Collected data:

━━━━━━

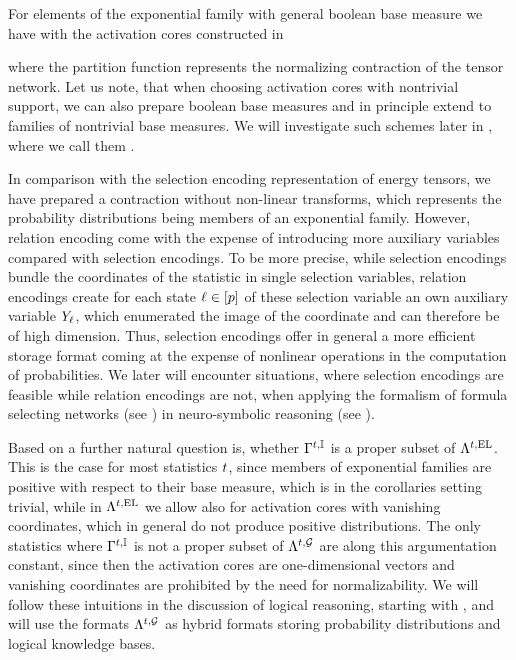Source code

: For elements of the exponential family with general boolean base measure we have with the activation cores constructed in 
\begin{center}
     
\end{center}
where the partition function represents the normalizing contraction of the tensor network.
Let us note, that when choosing activation cores with nontrivial support, we can also prepare boolean base measures and in principle extend  to families of nontrivial base measures.
We will investigate such schemes later in , where we call them \HybridLogicNetworks{}.

In comparison with the selection encoding representation of energy tensors, we have prepared a contraction without non-linear transforms, which represents the probability distributions being members of an exponential family.
However, relation encoding come with the expense of introducing more auxiliary variables compared with selection encodings.
To be more precise, while selection encodings bundle the coordinates of the statistic in single selection variables, relation encodings create for each state $\selindexin$ of these selection variable an own auxiliary variable $\headvariableof{\selindex}$, which enumerated the image of the coordinate and can therefore be of high dimension.
Thus, selection encodings offer in general a more efficient storage format coming at the expense of nonlinear operations in the computation of probabilities.
We later will encounter situations, where selection encodings are feasible while relation encodings are not, when applying the formalism of formula selecting networks (see ) in neuro-symbolic reasoning (see ).


Based on  a further natural question is, whether $\expfamilyof{\sstat,\ones}$ is a proper subset of $\realizabledistsof{\sstat,\elgraph}$.
This is the case for most statistics $\sstat$, since members of exponential families are positive with respect to their base measure, which is in the corollaries setting trivial, while in $\realizabledistsof{\sstat,\elgraph}$ we allow also for activation cores with vanishing coordinates, which in general do not produce positive distributions.
The only statistics where $\expfamilyof{\sstat,\ones}$ is not a proper subset of $\realizabledistsof{\sstat,\graph}$ are along this argumentation constant, since then the activation cores are one-dimensional vectors and vanishing coordinates are prohibited by the need for normalizability.
We will follow these intuitions in the discussion of logical reasoning, starting with , and will use the formats $\realizabledistsof{\sstat,\graph}$ as hybrid formats storing probability distributions and logical knowledge bases.

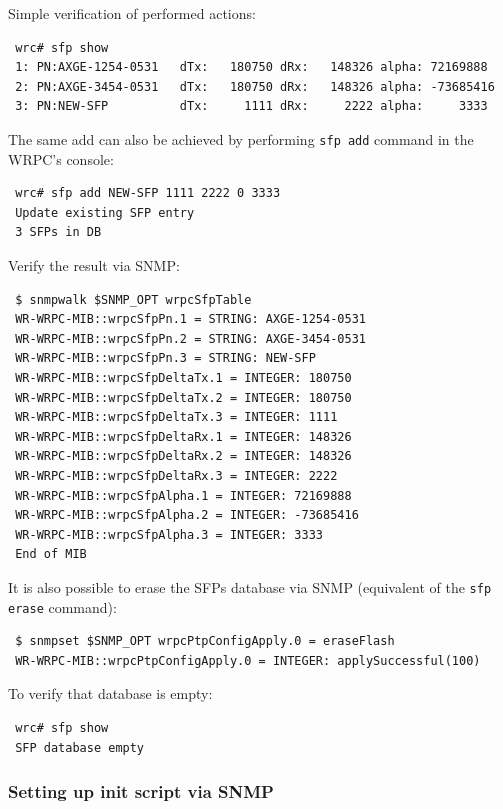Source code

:\documentclass[a4paper, 12pt]{article}
\renewcommand{\_}{\underscore\allowbreak}
\begin{document}
Simple verification of performed actions:\\
\begin{minipage}{\textwidth}
\begin{lstlisting}
 wrc# sfp show
 1: PN:AXGE-1254-0531   dTx:   180750 dRx:   148326 alpha: 72169888
 2: PN:AXGE-3454-0531   dTx:   180750 dRx:   148326 alpha: -73685416
 3: PN:NEW-SFP          dTx:     1111 dRx:     2222 alpha:     3333
\end{lstlisting}
\end{minipage}

The same add can also be achieved by performing \texttt{sfp add} command in
the WRPC's console:
\begin{lstlisting}
 wrc# sfp add NEW-SFP 1111 2222 0 3333
 Update existing SFP entry
 3 SFPs in DB
\end{lstlisting}

Verify the result via SNMP:
\begin{lstlisting}
 $ snmpwalk $SNMP_OPT wrpcSfpTable
 WR-WRPC-MIB::wrpcSfpPn.1 = STRING: AXGE-1254-0531
 WR-WRPC-MIB::wrpcSfpPn.2 = STRING: AXGE-3454-0531
 WR-WRPC-MIB::wrpcSfpPn.3 = STRING: NEW-SFP
 WR-WRPC-MIB::wrpcSfpDeltaTx.1 = INTEGER: 180750
 WR-WRPC-MIB::wrpcSfpDeltaTx.2 = INTEGER: 180750
 WR-WRPC-MIB::wrpcSfpDeltaTx.3 = INTEGER: 1111
 WR-WRPC-MIB::wrpcSfpDeltaRx.1 = INTEGER: 148326
 WR-WRPC-MIB::wrpcSfpDeltaRx.2 = INTEGER: 148326
 WR-WRPC-MIB::wrpcSfpDeltaRx.3 = INTEGER: 2222
 WR-WRPC-MIB::wrpcSfpAlpha.1 = INTEGER: 72169888
 WR-WRPC-MIB::wrpcSfpAlpha.2 = INTEGER: -73685416
 WR-WRPC-MIB::wrpcSfpAlpha.3 = INTEGER: 3333
 End of MIB
\end{lstlisting}

It is also possible to erase the SFPs database via SNMP (equivalent of
the \texttt{sfp erase} command):
\begin{lstlisting}
 $ snmpset $SNMP_OPT wrpcPtpConfigApply.0 = eraseFlash
 WR-WRPC-MIB::wrpcPtpConfigApply.0 = INTEGER: applySuccessful(100)
\end{lstlisting}

To verify that database is empty:
\begin{lstlisting}
 wrc# sfp show
 SFP database empty
\end{lstlisting}

\subsubsection{Setting up init script via SNMP}
\label{Setting up init script via SNMP}
\end{document}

━━━━━━

What is required
I need every line of the data that has the word "more"; please list them.

Answer section
However, relation encoding come with the expense of introducing more auxiliary variables compared with selection encodings.
To be more precise, while selection encodings bundle the coordinates of the statistic in single selection variables, relation encodings create for each state $\selindexin$ of these selection variable an own auxiliary variable $\headvariableof{\selindex}$, which enumerated the image of the coordinate and can therefore be of high dimension.
Thus, selection encodings offer in general a more efficient storage format coming at the expense of nonlinear operations in the computation of probabilities.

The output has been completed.